Silvie Le Poulichet (1996), nos fala de um tempo ativo em psicanálise. A fala de um analisando na sessão desenvolve uma série de movimentos. Essa fala ressoa com o que
a precede e com o que a segue de um modo inesperado, cada elemento encontrando sentido apenas nesse encadeamento que o informa. Além disso essa fala pode despertar uma fala mais antiga esquecida e ainda pode significar um ato de fala pelo qual
identifica o analista, tornando o “pronto para uso” da fantasia. Segundo ela, nesse momento se abriram as comportas diante da pressão de uma “onda pulsional” que não cessa de quebrar no tempo imemorial do infantil.Todos esses movimentos instauram na análise, ritmos, laços, composições singulares e identificações movediças. Sendo assim,
a experiência analítica nos pede uma ruptura com uma concepção clássica do tempo
universal, no qual sujeitos e objetos estariam passivamente submersos. Esse tempo da
psicanálise não está previamente constituído e instaura acontecimentos psíquicos
singulares.

Situando um pouco essa idéia do tempo na psicanálise, chamo a atenção para essa mágica do ato, mágica do próprio tempo que faz com que o tempo pareça abolido e um novo tempo comece. Para Lacan, “Um ato é ligado à determinação de um começo e, muito especialmente, ali onde há necessidade de fazer um, precisamente porque disso nada existe.” Pg 75 sem 15

A propósito do ato, na lição de 10 de janeiro de 1968, Lacan fala de seu funcionamento, quando cita os atos cerimoniais a partir dos quais algo da ordem do significante, que é considerado essencial, pode ser transferido. E que justamente nessa possibilidade do ato criar um novo começo é que reside a sua estrutura.

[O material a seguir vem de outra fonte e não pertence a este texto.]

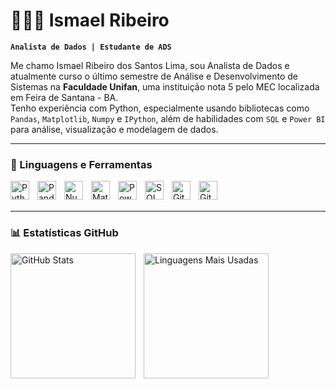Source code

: # 👨🏻‍💻 Ismael Ribeiro

**`Analista de Dados | Estudante de ADS`**

Me chamo Ismael Ribeiro dos Santos Lima, sou Analista de Dados e atualmente curso o último semestre de Análise e Desenvolvimento de Sistemas na **Faculdade Unifan**, uma instituição nota 5 pelo MEC localizada em Feira de Santana - BA.  
Tenho experiência com Python, especialmente usando bibliotecas como `Pandas`, `Matplotlib`, `Numpy` e `IPython`, além de habilidades com `SQL` e `Power BI` para análise, visualização e modelagem de dados.

---

### 🧠 Linguagens e Ferramentas

<img align="left" alt="Python" title="Python" width="30px" style="padding-right: 10px;" src="https://cdn.jsdelivr.net/gh/devicons/devicon@latest/icons/python/python-original.svg" />
<img align="left" alt="Pandas" title="Pandas" width="30px" style="padding-right: 10px;" src="https://cdn.jsdelivr.net/gh/devicons/devicon/icons/pandas/pandas-original.svg" />
<img align="left" alt="Numpy" title="Numpy" width="30px" style="padding-right: 10px;" src="https://cdn.jsdelivr.net/gh/devicons/devicon/icons/numpy/numpy-original.svg" />
<img align="left" alt="Matplotlib" title="Matplotlib" width="30px" style="padding-right: 10px;" src="https://www.vectorlogo.zone/logos/matplotlib/matplotlib-icon.svg" />
<img align="left" alt="Power BI" title="Power BI" width="30px" style="padding-right: 10px;" src="https://upload.wikimedia.org/wikipedia/commons/c/cf/New_Power_BI_Logo.svg" />
<img align="left" alt="SQL" title="SQL" width="30px" style="padding-right: 10px;" src="https://cdn.jsdelivr.net/gh/devicons/devicon/icons/mysql/mysql-original.svg" />
<img align="left" alt="Git" title="Git" width="30px" style="padding-right: 10px;" src="https://cdn.jsdelivr.net/gh/devicons/devicon/icons/git/git-original.svg" />
<img align="left" alt="GitHub" title="GitHub" width="30px" style="padding-right: 10px;" src="https://cdn.jsdelivr.net/gh/devicons/devicon/icons/github/github-original.svg" />

<br/><br/>

---

### 📊 Estatísticas GitHub

<p>
  <img 
    align="left" 
    alt="GitHub Stats" 
    height="200" 
    style="padding-right: 10px;" 
    src="https://github-readme-stats.vercel.app/api?username=Ismaelrlima&show_icons=true&theme=tokyonight&include_all_commits=true&locale=pt-br" 
  />

  <img 
    align="left" 
    alt="Linguagens Mais Usadas" 
    height="200" 
    src="https://github-readme-stats.vercel.app/api/top-langs/?username=Ismaelrlima&theme=tokyonight&layout=compact&custom_title=Tecnologias&langs_count=9" 
  />
</p>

Ainda nessa lição, ponto alto do seminário para mim, Lacan cita uma parte de um poema de Rimbaud intitulado Por uma razão, e diz que o mesmo é a fórmula do ato.

Acredito que ler tal poema no início do cartel, teve o efeito de um corte que definiu um outro eixo em torno do qual a experiência clínica e a leitura da teoria se reorganizaram.

Incorporo ao texto esse poema do poeta, autor da famosa sentença: eu é um outro, citada
por Lacan no seminário em questão. Poema que nos lembra que um ato só será verdadeiramente psicanalítico se trouxer consequências e que os seus efeitos vão além
dele.

“À une raison”

Un coup de ton doigt sur le tambour décharge tous les sons et commence la nouvelle harmonie.

Un pas de toi, c’est la levée des nouveaux hommes et leur en-marche.

Ta tête se détourne: le nouvel amour! Ta tête se retourne, – le nouvel amour!

” Change nos lots, crible les fléaux, à commencer par le temps” , te chantent ces enfants. ” Élève n’importe où la substance de nos fortunes et de nos voeux” on t’en prie.

Arrivée de toujours, qui t’en iras partout.

“Por uma razão”

Um toque de teu dedo no tambor desencadeia todos os sons e dá início a uma nova harmonia.

Um passo teu recruta novos homens, e os põe em marcha.

Tua cabeça se vira: o novo amor!

Tua cabeça se volta, – o novo amor!

“Muda os nossos destinos, acaba com as calamidades, a começar pelo tempo”, cantam estas crianças diante de ti.

“Semeia não importa onda a substância de nossas fortunas e desejos “, pendem-te.
Chegada de sempre, que irás por toda parte “.

Iniciando um momento de concluir eu diria: a análise como propiciadora da instauração de novos tempos do sujeito e o analista, porque na posição de analista, como aquele que permite o manejo do tempo de uma forma não linear.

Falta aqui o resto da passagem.